GPU synchronization threadfence()

I tried to implement the GPU synchronization method introduced by " On the Robust Mapping of Dynamic Programming onto a Graphics Processing Unit " (http://synergy.cs.vt.edu/pubs/papers/xiao-icpads2009-gpu.pdf). The method is very similar with the code sample on p. 111 of Programming Guide Version 2.3.1.

I employed the synchronization function given by Figure 7 of the paper in my kernel, and it worked correctly when the dimension of the matrix was smaller than 256256. However, when the dimension of the matrix is 256256 or greater, the program seems to never stop. So I wrote a very easy function to test the synchronization function, in which 1 is added to each element of the matrix in each iteration. It couldn’t work either, when the dimension of the matrix is increased.
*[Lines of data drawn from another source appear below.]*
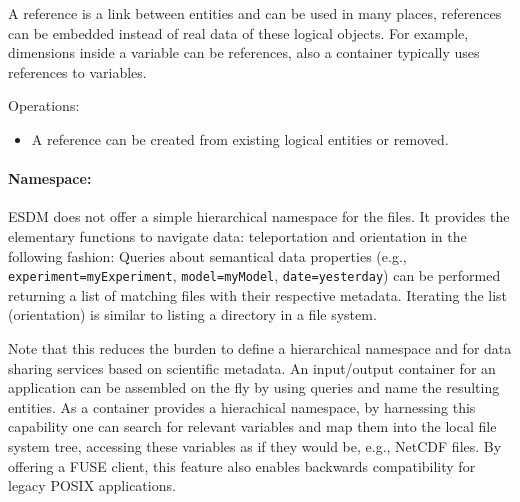 A reference is a link between entities and can be used in many places, references can be embedded instead of real data of these logical objects.
For example, dimensions inside a variable can be references, also a container typically uses references to variables.
 
Operations:

\begin{itemize}
  \item A reference can be created from existing logical entities or removed.
\end{itemize}


\paragraph{Namespace:}%
\label{namespace}

ESDM does not offer a simple hierarchical namespace for the files.
It provides the elementary functions to navigate data: teleportation and orientation in the following fashion: Queries about semantical data properties (e.g., \texttt{experiment=myExperiment}, \texttt{model=myModel}, \texttt{date=yesterday}) can be performed returning a list of matching files with their respective metadata.
Iterating the list (orientation) is similar to listing a directory in a file system.
 
Note that this reduces the burden to define a hierarchical namespace and for data sharing services based on scientific metadata.
An input/output container for an application can be assembled on the fly by using queries and name the resulting entities.
As a container provides a hierachical namespace, by harnessing this capability one can search for relevant variables and map them into the local file system tree, accessing these variables as if they would be, e.g., NetCDF files.
By offering a FUSE client, this feature also enables backwards compatibility for legacy POSIX applications.
 
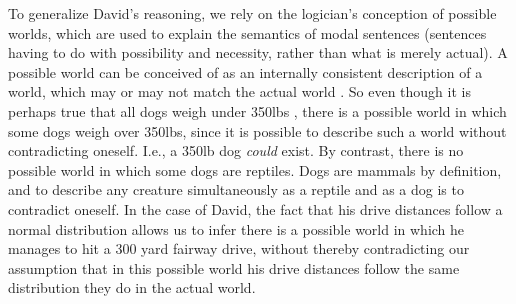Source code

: \documentclass[12pt]{article}
\begin{document}
%
To generalize David's reasoning, we rely on the logician's conception of possible worlds, which are used to explain the semantics of modal sentences (sentences having to do with possibility and necessity, rather than what is merely actual). 
%
A possible world can be conceived of as an internally consistent description of a world, which may or may not match the actual world \citep[][though for an opposing perspective on modal ontology see \citealp{Lewis1986}]{Adams1974}. 
%
So even though it is perhaps true that all dogs weigh under 350lbs \citep[the heaviest recorded dog weighed 343lbs;][]{Young1994}, there is a possible world in which some dogs weigh over 350lbs, since it is possible to describe such a world without contradicting oneself.
%
I.e., a 350lb dog \textit{could} exist.
%
%
By contrast, there is no possible world in which some dogs are reptiles. 
%
Dogs are mammals by definition, and to describe any creature simultaneously as a reptile and as a dog is to contradict oneself. 
%
% 
In the case of David, the fact that his drive distances follow a normal distribution allows us to infer there is a possible world in which he manages to hit a 300 yard fairway drive, without thereby contradicting our assumption that in this possible world his drive distances follow the same distribution they do in the actual world.
%
%
\end{document}
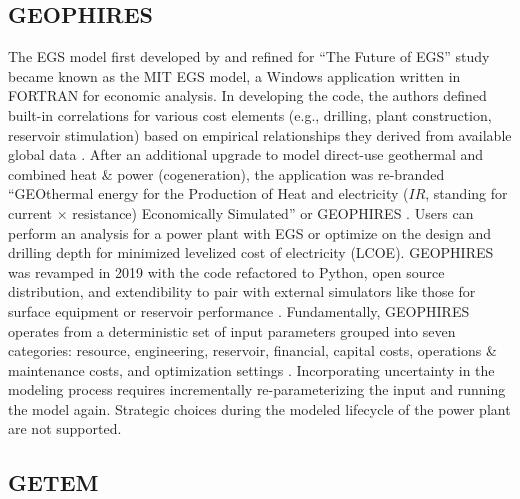\subsection{GEOPHIRES}\label{ch2:geophires}

The EGS model first developed by \citet{tester_economic_1990} and refined for ``The Future of EGS'' study \citep{tester_future_2006} became known as the MIT EGS model, a Windows application written in FORTRAN for economic analysis. In developing the code, the authors defined built-in correlations for various cost elements (e.g., drilling, plant construction, reservoir stimulation) based on empirical relationships they derived from available global data \citep{tester_future_2006}. After an additional upgrade to model direct-use geothermal and combined heat \& power (cogeneration), the application was re-branded ``GEOthermal energy for the Production of Heat and electricity ($IR$, standing for current $\times$ resistance) Economically Simulated'' or GEOPHIRES \citep{beckers_introducing_2013}. Users can perform an analysis for a power plant with EGS or optimize on the design and drilling depth for minimized levelized cost of electricity (LCOE). GEOPHIRES was revamped in 2019 with the code refactored to Python, open source distribution, and extendibility to pair with external simulators like those for surface equipment or reservoir performance \citep{beckers_geophires_2019}. Fundamentally, GEOPHIRES operates from a deterministic set of input parameters grouped into seven categories: resource, engineering, reservoir, financial, capital costs, operations \& maintenance costs, and optimization settings \citep{beckers_introducing_2013}. Incorporating uncertainty in the modeling process requires incrementally re-parameterizing the input and running the model again. Strategic choices during the modeled lifecycle of the power plant are not supported.

\subsection{GETEM}\label{ch2:getem}

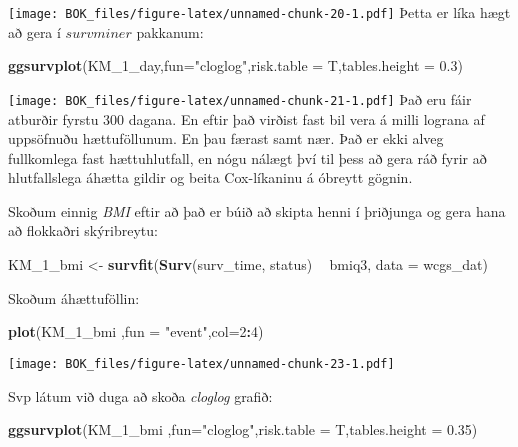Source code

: \documentclass[
]{book}
\newenvironment{Shaded}{\begin{snugshade}}{\end{snugshade}}
\newcommand{\DataTypeTok}[1]{\textcolor[rgb]{0.13,0.29,0.53}{#1}}
\newcommand{\DecValTok}[1]{\textcolor[rgb]{0.00,0.00,0.81}{#1}}
\newcommand{\FloatTok}[1]{\textcolor[rgb]{0.00,0.00,0.81}{#1}}
\newcommand{\KeywordTok}[1]{\textcolor[rgb]{0.13,0.29,0.53}{\textbf{#1}}}
\newcommand{\NormalTok}[1]{#1}
\newcommand{\OperatorTok}[1]{\textcolor[rgb]{0.81,0.36,0.00}{\textbf{#1}}}
\newcommand{\StringTok}[1]{\textcolor[rgb]{0.31,0.60,0.02}{#1}}
\begin{document}
\texttt{[image: BOK\_files/figure-latex/unnamed-chunk-20-1.pdf]}
Þetta er líka hægt að gera í \(survminer\) pakkanum:

\begin{Shaded}
\begin{Highlighting}[]
\KeywordTok{ggsurvplot}\NormalTok{(KM_}\DecValTok{1}\NormalTok{_day,}\DataTypeTok{fun=}\StringTok{"cloglog"}\NormalTok{,}\DataTypeTok{risk.table =}\NormalTok{ T,}\DataTypeTok{tables.height =} \FloatTok{0.3}\NormalTok{)}
\end{Highlighting}
\end{Shaded}

\texttt{[image: BOK\_files/figure-latex/unnamed-chunk-21-1.pdf]}
Það eru fáir atburðir fyrstu 300 dagana. En eftir það virðist fast bil vera á milli lograna af uppsöfnuðu hættuföllunum. En þau færast samt nær. Það er ekki alveg fullkomlega fast hættuhlutfall, en nógu nálægt því til þess að gera ráð fyrir að hlutfallslega áhætta gildir og beita Cox-líkaninu á óbreytt gögnin.

Skoðum einnig \emph{BMI} eftir að það er búið að skipta henni í þriðjunga og gera hana að flokkaðri skýribreytu:

\begin{Shaded}
\begin{Highlighting}[]
\NormalTok{KM_}\DecValTok{1}\NormalTok{_bmi <-}\StringTok{ }\KeywordTok{survfit}\NormalTok{(}\KeywordTok{Surv}\NormalTok{(surv_time, status) }\OperatorTok{~}\StringTok{ }\NormalTok{bmiq3, }\DataTypeTok{data =}\NormalTok{ wcgs_dat)}
\end{Highlighting}
\end{Shaded}

Skoðum áhættuföllin:

\begin{Shaded}
\begin{Highlighting}[]
\KeywordTok{plot}\NormalTok{(KM_}\DecValTok{1}\NormalTok{_bmi ,}\DataTypeTok{fun =} \StringTok{"event"}\NormalTok{,}\DataTypeTok{col=}\DecValTok{2}\OperatorTok{:}\DecValTok{4}\NormalTok{)}
\end{Highlighting}
\end{Shaded}

\texttt{[image: BOK\_files/figure-latex/unnamed-chunk-23-1.pdf]}

Svp látum við duga að skoða \emph{cloglog} grafið:

\begin{Shaded}
\begin{Highlighting}[]
\KeywordTok{ggsurvplot}\NormalTok{(KM_}\DecValTok{1}\NormalTok{_bmi ,}\DataTypeTok{fun=}\StringTok{"cloglog"}\NormalTok{,}\DataTypeTok{risk.table =}\NormalTok{ T,}\DataTypeTok{tables.height =} \FloatTok{0.35}\NormalTok{)}
\end{Highlighting}
\end{Shaded}
\end{document}
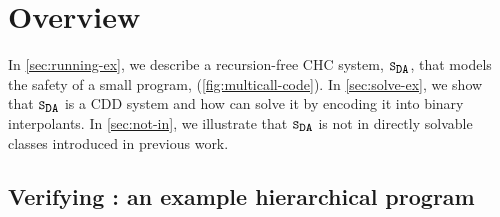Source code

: \section{Overview}
\label{sec:overview}

In \autoref{sec:running-ex}, we describe a recursion-free CHC system,
$\mcchc$, that models the safety of a small program,
 (\autoref{fig:multicall-code}).
%
In \autoref{sec:solve-ex}, we show that $\mcchc$ is a CDD system and
how \sys can solve it by encoding it into binary interpolants.
%
In \autoref{sec:not-in}, we illustrate that $\mcchc$ is not in
directly solvable classes introduced in previous work.
%

\subsection{Verifying : an example hierarchical program}
\label{sec:running-ex}

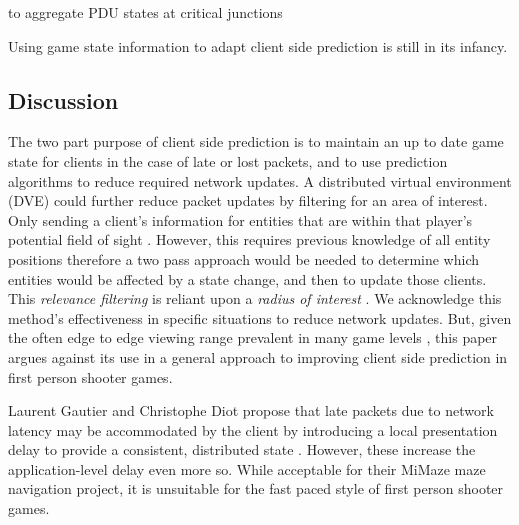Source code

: \documentclass[journal]{IEEEtran}
\begin{document}
to aggregate PDU states at critical junctions

Using game state information to adapt client side prediction is still in its infancy.


\subsection{Discussion}

The two part purpose of client side prediction is to maintain an up to date game state for clients in the case of late or lost packets, and to use prediction algorithms to reduce required network updates. A distributed virtual environment (DVE) could further reduce packet updates by filtering for an area of interest. Only sending a client's information for entities that are within that player’s potential field of sight \cite{cronin2001distributed}. However, this requires previous knowledge of all entity positions therefore a two pass approach would be needed to determine which entities would be affected by a state change, and then to update those clients. This \textit{relevance filtering} is reliant upon a \textit{radius of interest} \cite{rak1996evaluation}.  We acknowledge this method's effectiveness in specific situations to reduce network updates. But, given the often edge to edge viewing range prevalent in many game levels \cite{toby2014tobyscs} \cite{ziervogel2014nag} \cite{cod2018wikibo4}, this paper argues against its use in a general approach to improving client side prediction in first person shooter games.

Laurent Gautier and Christophe Diot propose that late packets due to network latency may be accommodated by the client by introducing a local presentation delay to provide a consistent, distributed state \cite{gautier1998design}. However, these increase the application-level delay even more so. While acceptable for their MiMaze maze navigation project, it is unsuitable for the fast paced style of first person shooter games.
\end{document}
I have attached my code and hope someone could help. Thanks a lot.

BTW: GPU1.cu contains the main function. Device_MatrixUtilities.cu includes the synchronization function device void __GPU_sync(int goalVal), the kernel global void Test(float *U) and other related functions. The file header.h contains the definition of the dimension of the matrix, block and grid.
header.h (413 Bytes)
Device_MatrixUtilities.cu (1.73 KB)
GPU1.cu (1.86 KB)

your code has race condition

// GPU synchronization function (one dimension)

__device__ void __GPU_sync(int goalVal)

{

	//thread ID in a block

	int tid = threadIdx.x;

	// memory flush to all threads

	__threadfence();

	// only thread 0 is used for

	// synchronization

	if ( tid == 0) 

	{

	   atomicAdd (( int *)& g_mutex,1);

	   

	   // only when all blocks add 1 to g_mutex , will it be equal to goalVal

	   while ( g_mutex != goalVal )   // how to make sure g_mutex is what you want

	   {

		 // Do nothing

	   }

	}

	__syncthreads();

 }

try

__device__ void __GPU_sync(int goalVal)

{

	//thread ID in a block

	int tid = threadIdx.x;

	// memory flush to all threads

	__threadfence();

	// only thread 0 is used for

	// synchronization

	if ( tid == 0) 

	{

	   int old_val = atomicAdd (( int *)& g_mutex,1);

	   

	   // only when all blocks add 1 to g_mutex , will it be equal to goalVal

	   while ( old_val != goalVal )

	   {

		 // Do nothing

	   }

	}

	__syncthreads();

 }

Thanks a lot for your great help!